Tuesday, 24 April 2012

Roo

Dear Roo

You are amazing.
You are the kindest, most giving, most physically and mentally tolerant inanimate object I have ever had the pleasure of meeting the acquaintance of. My admiration of you is boundless.

You lie beside Boo nightly, while our cruel daughter whinges, howls and screams directly into your lughole, and you withstand this acoustic torment without so much as a whimper of objection. You lie there knowing that at some point in the evening, myself or her Dad will put an end to your desperate attempts to escape the prison of your auditory suffering, and wrap your abused tail round the bars of Boo's cot and stuff its battered tip beneath her mattress so you have no alternative but to endure every distressing decibel. Your mere presence saves us hours of comforting, cuddling and calming.
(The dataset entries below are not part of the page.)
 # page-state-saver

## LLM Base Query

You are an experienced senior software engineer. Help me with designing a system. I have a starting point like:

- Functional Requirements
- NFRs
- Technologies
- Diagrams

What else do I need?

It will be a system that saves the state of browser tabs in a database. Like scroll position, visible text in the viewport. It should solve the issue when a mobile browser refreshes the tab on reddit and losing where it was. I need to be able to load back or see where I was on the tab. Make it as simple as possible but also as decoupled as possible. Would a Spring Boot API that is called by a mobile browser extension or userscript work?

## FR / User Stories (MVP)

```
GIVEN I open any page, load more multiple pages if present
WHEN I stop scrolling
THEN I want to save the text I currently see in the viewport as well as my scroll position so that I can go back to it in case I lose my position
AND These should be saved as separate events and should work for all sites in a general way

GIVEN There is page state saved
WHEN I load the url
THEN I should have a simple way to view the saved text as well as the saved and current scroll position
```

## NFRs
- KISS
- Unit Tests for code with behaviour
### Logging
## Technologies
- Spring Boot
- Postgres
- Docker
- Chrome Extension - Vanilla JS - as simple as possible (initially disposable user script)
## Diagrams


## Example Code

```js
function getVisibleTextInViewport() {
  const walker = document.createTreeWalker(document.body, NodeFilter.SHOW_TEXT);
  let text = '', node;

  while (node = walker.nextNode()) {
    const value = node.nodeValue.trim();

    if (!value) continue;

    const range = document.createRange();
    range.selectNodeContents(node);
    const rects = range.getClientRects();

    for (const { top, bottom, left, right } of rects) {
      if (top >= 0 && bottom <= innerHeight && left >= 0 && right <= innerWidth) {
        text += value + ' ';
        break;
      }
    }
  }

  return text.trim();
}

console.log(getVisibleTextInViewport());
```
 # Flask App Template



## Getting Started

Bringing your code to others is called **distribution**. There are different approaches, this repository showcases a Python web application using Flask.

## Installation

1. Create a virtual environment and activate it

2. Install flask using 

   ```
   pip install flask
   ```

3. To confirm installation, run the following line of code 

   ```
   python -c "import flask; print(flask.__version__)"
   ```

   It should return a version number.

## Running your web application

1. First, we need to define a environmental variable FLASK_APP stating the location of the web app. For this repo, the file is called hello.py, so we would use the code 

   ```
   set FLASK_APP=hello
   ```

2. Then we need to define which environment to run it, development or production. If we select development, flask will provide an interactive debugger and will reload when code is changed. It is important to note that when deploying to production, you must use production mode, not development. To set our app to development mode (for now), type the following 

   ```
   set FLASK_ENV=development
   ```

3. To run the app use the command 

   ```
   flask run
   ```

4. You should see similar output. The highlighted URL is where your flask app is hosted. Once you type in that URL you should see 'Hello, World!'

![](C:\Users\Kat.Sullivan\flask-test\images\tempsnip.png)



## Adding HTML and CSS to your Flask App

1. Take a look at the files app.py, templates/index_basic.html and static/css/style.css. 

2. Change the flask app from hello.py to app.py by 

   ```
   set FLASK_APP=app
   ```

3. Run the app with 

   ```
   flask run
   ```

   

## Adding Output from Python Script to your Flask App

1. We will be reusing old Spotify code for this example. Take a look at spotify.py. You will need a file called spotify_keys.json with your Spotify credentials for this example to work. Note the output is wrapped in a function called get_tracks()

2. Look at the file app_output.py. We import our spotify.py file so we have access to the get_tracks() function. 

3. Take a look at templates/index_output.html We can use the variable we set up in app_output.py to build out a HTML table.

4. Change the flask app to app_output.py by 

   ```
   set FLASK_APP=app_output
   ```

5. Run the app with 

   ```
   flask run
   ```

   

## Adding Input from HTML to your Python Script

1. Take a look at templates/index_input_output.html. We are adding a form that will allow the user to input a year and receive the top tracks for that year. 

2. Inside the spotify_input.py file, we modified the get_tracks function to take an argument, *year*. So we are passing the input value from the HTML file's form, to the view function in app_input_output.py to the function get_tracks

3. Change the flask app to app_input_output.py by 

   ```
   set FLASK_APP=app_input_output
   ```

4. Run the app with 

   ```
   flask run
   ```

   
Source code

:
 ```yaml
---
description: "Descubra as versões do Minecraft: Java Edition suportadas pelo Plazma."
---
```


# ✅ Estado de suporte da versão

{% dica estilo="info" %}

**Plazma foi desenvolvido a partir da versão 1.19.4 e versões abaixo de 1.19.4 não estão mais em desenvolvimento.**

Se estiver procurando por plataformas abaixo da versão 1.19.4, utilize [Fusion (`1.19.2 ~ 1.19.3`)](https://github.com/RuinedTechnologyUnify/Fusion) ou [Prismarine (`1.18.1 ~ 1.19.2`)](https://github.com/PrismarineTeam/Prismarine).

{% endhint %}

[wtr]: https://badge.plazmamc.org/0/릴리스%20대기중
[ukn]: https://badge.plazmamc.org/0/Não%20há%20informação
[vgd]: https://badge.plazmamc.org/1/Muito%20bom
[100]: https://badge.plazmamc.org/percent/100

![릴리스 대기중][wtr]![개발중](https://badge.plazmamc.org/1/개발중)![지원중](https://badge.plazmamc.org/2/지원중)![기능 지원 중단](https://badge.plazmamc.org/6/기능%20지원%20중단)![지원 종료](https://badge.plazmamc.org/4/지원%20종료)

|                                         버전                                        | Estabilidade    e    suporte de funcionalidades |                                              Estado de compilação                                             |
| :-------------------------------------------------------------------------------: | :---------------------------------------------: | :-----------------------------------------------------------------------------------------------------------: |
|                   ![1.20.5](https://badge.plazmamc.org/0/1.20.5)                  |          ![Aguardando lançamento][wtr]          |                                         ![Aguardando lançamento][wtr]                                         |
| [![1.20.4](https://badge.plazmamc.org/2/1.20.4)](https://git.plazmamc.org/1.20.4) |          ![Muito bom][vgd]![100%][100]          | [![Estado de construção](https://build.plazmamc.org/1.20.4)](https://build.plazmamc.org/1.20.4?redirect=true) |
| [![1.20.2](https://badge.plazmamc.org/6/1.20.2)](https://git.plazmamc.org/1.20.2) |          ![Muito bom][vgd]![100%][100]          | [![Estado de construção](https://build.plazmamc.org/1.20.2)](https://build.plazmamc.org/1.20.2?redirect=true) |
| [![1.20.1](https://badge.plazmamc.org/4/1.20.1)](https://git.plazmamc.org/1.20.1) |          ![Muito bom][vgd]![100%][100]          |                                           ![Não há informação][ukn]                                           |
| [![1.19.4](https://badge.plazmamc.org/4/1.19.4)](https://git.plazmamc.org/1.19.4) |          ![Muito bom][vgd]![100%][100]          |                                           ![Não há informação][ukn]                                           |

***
Once said bellowing has died down, the way you are able to lie there, taking punch after punch in the face while Boo aggressively approaches the land of nod, showing what a true champion among teddies you truly are. You allow your ears, hands and face to be tugged at, gnawed and chewed every bedtime in your 'never say die' attitude towards helping our child drift off to sleep, marking you out, in our eyes, as a genuine Samaritan.

You then lie there a cold, injured, spit sodden mess while your vicious assailant finally hits slumber, but just when you believe respite is in sight, she always finds time to land that lowest of final blows, by beginning to snore like a rhino with sinusitis. Gold plated proof, if any was needed, of how phenomenally gallant you truly are.

And through all this you still remain composed, soft and cuddly, and smelling of that Disney Store wonder scent stuff. Yummy.

Please do not take any of this exploitation personally - if anything it is a compliment - Boo simply cannot sleep without your self-sacrificing company. She adores you, and we do too. Where you lead, other plush toys can only follow.
We can never thank you, or Sam who bought you for us, enough.
(We won't tell you her address in case you decide to hunt her down.)
Arise Sir Roo
PS - We have decided will now tie you to the cot bars as it's a pain in the bum having to walk all the way upstairs to keep putting you back in when she slings you against the wall. Soz about that.